Requirement
Retype exactly the lines below, beginning with the first and ending with the line where "[![Gigaset As690A Manuale" appears.

Provided data
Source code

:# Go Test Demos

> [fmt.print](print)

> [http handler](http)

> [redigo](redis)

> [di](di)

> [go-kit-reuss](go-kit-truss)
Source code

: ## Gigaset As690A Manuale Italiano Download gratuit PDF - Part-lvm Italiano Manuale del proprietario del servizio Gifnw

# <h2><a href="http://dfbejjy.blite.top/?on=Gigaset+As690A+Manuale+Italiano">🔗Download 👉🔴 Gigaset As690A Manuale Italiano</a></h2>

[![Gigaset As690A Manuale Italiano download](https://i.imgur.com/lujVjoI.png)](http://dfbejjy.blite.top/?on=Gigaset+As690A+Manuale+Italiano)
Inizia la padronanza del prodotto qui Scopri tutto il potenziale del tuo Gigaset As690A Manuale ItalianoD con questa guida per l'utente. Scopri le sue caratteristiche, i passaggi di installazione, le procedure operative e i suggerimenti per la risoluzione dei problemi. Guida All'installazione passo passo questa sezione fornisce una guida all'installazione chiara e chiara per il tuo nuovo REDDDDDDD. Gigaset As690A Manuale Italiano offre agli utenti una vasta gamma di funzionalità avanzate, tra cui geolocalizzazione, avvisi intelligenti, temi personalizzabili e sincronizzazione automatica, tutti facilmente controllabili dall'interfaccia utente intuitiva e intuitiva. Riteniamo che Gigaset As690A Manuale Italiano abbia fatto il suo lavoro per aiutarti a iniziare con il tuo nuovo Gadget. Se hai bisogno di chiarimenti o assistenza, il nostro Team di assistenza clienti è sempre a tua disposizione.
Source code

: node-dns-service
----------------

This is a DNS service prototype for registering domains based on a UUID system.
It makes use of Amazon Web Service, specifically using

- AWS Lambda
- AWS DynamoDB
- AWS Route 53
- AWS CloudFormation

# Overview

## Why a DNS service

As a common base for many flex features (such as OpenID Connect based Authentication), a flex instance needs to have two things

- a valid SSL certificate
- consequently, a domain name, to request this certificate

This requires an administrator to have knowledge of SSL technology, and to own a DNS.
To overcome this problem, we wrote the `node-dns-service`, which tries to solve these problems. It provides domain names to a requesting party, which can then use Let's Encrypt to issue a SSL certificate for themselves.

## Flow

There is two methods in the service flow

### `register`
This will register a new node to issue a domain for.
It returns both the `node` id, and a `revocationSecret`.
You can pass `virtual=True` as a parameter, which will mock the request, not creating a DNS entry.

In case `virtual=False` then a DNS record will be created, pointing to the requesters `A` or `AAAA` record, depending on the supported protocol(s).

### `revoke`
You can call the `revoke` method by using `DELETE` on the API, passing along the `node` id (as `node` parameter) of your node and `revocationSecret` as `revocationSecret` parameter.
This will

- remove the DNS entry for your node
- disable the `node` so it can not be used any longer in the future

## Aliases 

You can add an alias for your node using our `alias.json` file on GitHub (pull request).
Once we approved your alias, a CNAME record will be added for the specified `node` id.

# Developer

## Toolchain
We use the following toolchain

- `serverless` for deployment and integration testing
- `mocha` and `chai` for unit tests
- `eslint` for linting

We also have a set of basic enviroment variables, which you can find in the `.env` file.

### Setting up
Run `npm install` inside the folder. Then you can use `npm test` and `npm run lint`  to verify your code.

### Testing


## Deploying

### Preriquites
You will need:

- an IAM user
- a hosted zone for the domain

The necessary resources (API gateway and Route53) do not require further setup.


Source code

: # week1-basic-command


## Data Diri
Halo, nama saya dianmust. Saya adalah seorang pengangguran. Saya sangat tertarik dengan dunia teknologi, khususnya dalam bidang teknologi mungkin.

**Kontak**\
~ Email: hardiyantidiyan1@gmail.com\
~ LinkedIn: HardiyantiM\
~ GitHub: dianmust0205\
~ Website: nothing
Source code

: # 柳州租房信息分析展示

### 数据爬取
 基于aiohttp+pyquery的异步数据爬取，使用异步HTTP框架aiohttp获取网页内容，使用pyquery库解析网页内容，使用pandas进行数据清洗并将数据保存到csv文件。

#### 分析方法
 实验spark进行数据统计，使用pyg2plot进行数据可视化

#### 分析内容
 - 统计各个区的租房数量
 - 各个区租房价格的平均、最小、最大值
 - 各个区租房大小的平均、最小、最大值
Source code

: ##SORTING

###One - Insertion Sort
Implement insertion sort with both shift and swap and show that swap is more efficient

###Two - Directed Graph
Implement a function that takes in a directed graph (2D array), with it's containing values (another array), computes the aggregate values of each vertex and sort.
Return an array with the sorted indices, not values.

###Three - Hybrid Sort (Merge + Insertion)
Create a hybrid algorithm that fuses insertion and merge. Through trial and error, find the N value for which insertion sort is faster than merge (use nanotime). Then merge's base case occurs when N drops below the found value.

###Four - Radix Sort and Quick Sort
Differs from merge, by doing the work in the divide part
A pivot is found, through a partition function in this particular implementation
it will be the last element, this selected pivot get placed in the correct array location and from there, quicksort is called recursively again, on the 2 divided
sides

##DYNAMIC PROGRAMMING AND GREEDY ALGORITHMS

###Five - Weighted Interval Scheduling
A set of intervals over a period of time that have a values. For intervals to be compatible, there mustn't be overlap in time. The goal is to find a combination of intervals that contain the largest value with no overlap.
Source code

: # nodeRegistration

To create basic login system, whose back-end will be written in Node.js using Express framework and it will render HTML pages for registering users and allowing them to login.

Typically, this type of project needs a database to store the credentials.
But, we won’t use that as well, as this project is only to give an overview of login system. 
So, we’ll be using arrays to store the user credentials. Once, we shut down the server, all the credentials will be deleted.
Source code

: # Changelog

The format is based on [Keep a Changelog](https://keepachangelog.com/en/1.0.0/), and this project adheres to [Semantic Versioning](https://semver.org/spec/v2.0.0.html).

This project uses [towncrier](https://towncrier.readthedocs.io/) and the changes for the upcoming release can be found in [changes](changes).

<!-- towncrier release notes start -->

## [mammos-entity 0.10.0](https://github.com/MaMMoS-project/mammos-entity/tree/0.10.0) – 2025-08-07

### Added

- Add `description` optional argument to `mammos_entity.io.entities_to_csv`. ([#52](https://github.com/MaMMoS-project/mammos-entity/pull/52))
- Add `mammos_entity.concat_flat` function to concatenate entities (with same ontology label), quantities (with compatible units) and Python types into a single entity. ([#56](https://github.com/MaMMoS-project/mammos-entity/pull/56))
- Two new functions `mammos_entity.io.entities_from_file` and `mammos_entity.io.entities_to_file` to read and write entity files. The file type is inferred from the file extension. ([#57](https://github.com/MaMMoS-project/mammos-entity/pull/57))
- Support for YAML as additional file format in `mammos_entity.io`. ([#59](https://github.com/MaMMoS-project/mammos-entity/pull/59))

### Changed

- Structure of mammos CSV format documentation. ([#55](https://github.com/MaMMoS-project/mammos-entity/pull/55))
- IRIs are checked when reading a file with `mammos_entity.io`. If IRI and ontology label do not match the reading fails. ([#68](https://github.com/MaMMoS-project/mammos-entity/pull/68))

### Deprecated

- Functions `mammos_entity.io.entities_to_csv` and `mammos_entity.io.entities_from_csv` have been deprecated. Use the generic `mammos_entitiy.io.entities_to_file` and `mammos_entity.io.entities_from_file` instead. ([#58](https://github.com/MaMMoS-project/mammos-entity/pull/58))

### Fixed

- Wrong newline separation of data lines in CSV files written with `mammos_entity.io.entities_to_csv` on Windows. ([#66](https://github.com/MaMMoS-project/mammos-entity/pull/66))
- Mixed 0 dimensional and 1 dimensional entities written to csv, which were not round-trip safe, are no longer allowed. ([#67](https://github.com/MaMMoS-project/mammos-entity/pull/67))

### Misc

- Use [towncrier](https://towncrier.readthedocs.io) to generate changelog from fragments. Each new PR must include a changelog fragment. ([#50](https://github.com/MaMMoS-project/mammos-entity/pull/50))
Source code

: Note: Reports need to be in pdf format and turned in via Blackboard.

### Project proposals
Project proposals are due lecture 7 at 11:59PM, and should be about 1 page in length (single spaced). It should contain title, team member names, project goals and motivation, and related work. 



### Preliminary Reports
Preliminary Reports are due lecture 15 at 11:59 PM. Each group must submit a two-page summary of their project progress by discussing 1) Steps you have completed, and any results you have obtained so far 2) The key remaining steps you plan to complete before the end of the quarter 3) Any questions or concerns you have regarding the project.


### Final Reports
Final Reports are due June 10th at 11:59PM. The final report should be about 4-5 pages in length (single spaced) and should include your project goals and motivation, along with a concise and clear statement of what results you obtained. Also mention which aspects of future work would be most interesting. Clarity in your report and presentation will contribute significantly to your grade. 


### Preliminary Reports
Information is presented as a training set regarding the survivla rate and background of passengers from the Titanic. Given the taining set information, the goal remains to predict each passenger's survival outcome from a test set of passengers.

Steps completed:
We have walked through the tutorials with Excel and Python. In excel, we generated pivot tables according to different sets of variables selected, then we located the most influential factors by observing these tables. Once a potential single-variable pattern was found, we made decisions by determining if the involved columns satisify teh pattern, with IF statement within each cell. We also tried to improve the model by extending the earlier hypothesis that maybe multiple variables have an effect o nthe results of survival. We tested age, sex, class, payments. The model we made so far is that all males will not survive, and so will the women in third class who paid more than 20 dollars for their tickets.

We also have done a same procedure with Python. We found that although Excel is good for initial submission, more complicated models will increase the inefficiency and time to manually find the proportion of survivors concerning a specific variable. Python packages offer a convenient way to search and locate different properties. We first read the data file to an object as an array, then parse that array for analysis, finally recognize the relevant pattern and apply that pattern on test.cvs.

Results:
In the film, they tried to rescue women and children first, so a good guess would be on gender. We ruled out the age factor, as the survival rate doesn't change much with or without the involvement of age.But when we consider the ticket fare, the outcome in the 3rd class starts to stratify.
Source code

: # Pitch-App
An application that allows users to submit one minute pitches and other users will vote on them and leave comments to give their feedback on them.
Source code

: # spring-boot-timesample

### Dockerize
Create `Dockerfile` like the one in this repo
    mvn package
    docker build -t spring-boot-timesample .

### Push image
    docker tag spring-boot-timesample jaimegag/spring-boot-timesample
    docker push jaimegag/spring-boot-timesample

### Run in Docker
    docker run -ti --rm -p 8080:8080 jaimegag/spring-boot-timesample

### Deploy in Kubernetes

Result
Source code

:# Go Test Demos

> [fmt.print](print)

> [http handler](http)

> [redigo](redis)

> [di](di)

> [go-kit-reuss](go-kit-truss)
Source code

: ## Gigaset As690A Manuale Italiano Download gratuit PDF - Part-lvm Italiano Manuale del proprietario del servizio Gifnw

# <h2><a href="http://dfbejjy.blite.top/?on=Gigaset+As690A+Manuale+Italiano">🔗Download 👉🔴 Gigaset As690A Manuale Italiano</a></h2>

[![Gigaset As690A Manuale Italiano download](https://i.imgur.com/lujVjoI.png)](http://dfbejjy.blite.top/?on=Gigaset+As690A+Manuale+Italiano)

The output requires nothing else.